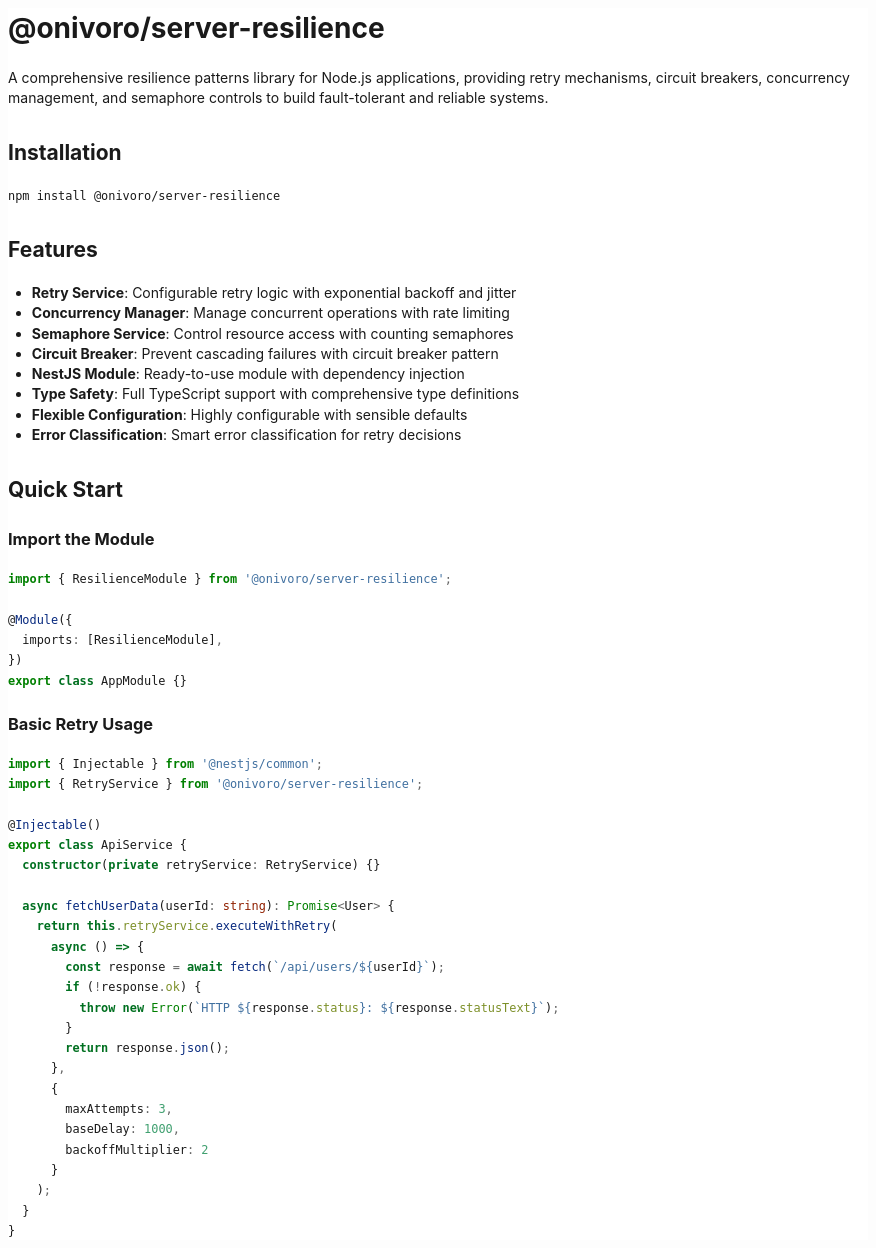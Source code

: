 # @onivoro/server-resilience

A comprehensive resilience patterns library for Node.js applications, providing retry mechanisms, circuit breakers, concurrency management, and semaphore controls to build fault-tolerant and reliable systems.

## Installation

```bash
npm install @onivoro/server-resilience
```

## Features

- **Retry Service**: Configurable retry logic with exponential backoff and jitter
- **Concurrency Manager**: Manage concurrent operations with rate limiting
- **Semaphore Service**: Control resource access with counting semaphores
- **Circuit Breaker**: Prevent cascading failures with circuit breaker pattern
- **NestJS Module**: Ready-to-use module with dependency injection
- **Type Safety**: Full TypeScript support with comprehensive type definitions
- **Flexible Configuration**: Highly configurable with sensible defaults
- **Error Classification**: Smart error classification for retry decisions

## Quick Start

### Import the Module

```typescript
import { ResilienceModule } from '@onivoro/server-resilience';

@Module({
  imports: [ResilienceModule],
})
export class AppModule {}
```

### Basic Retry Usage

```typescript
import { Injectable } from '@nestjs/common';
import { RetryService } from '@onivoro/server-resilience';

@Injectable()
export class ApiService {
  constructor(private retryService: RetryService) {}

  async fetchUserData(userId: string): Promise<User> {
    return this.retryService.executeWithRetry(
      async () => {
        const response = await fetch(`/api/users/${userId}`);
        if (!response.ok) {
          throw new Error(`HTTP ${response.status}: ${response.statusText}`);
        }
        return response.json();
      },
      {
        maxAttempts: 3,
        baseDelay: 1000,
        backoffMultiplier: 2
      }
    );
  }
}
```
━━━
§ **ASSIGNMENT**
Here the job is to print the data above exactly, except for any pictures.

§ **REPLY TO THE EXERCISE**
Source code

: # @onivoro/server-resilience

A comprehensive resilience patterns library for Node.js applications, providing retry mechanisms, circuit breakers, concurrency management, and semaphore controls to build fault-tolerant and reliable systems.

## Installation

```bash
npm install @onivoro/server-resilience
```

## Features

- **Retry Service**: Configurable retry logic with exponential backoff and jitter
- **Concurrency Manager**: Manage concurrent operations with rate limiting
- **Semaphore Service**: Control resource access with counting semaphores
- **Circuit Breaker**: Prevent cascading failures with circuit breaker pattern
- **NestJS Module**: Ready-to-use module with dependency injection
- **Type Safety**: Full TypeScript support with comprehensive type definitions
- **Flexible Configuration**: Highly configurable with sensible defaults
- **Error Classification**: Smart error classification for retry decisions

## Quick Start

### Import the Module

```typescript
import { ResilienceModule } from '@onivoro/server-resilience';

@Module({
  imports: [ResilienceModule],
})
export class AppModule {}
```

### Basic Retry Usage

```typescript
import { Injectable } from '@nestjs/common';
import { RetryService } from '@onivoro/server-resilience';

@Injectable()
export class ApiService {
  constructor(private retryService: RetryService) {}

  async fetchUserData(userId: string): Promise<User> {
    return this.retryService.executeWithRetry(
      async () => {
        const response = await fetch(`/api/users/${userId}`);
        if (!response.ok) {
          throw new Error(`HTTP ${response.status}: ${response.statusText}`);
        }
        return response.json();
      },
      {
        maxAttempts: 3,
        baseDelay: 1000,
        backoffMultiplier: 2
      }
    );
  }
}
```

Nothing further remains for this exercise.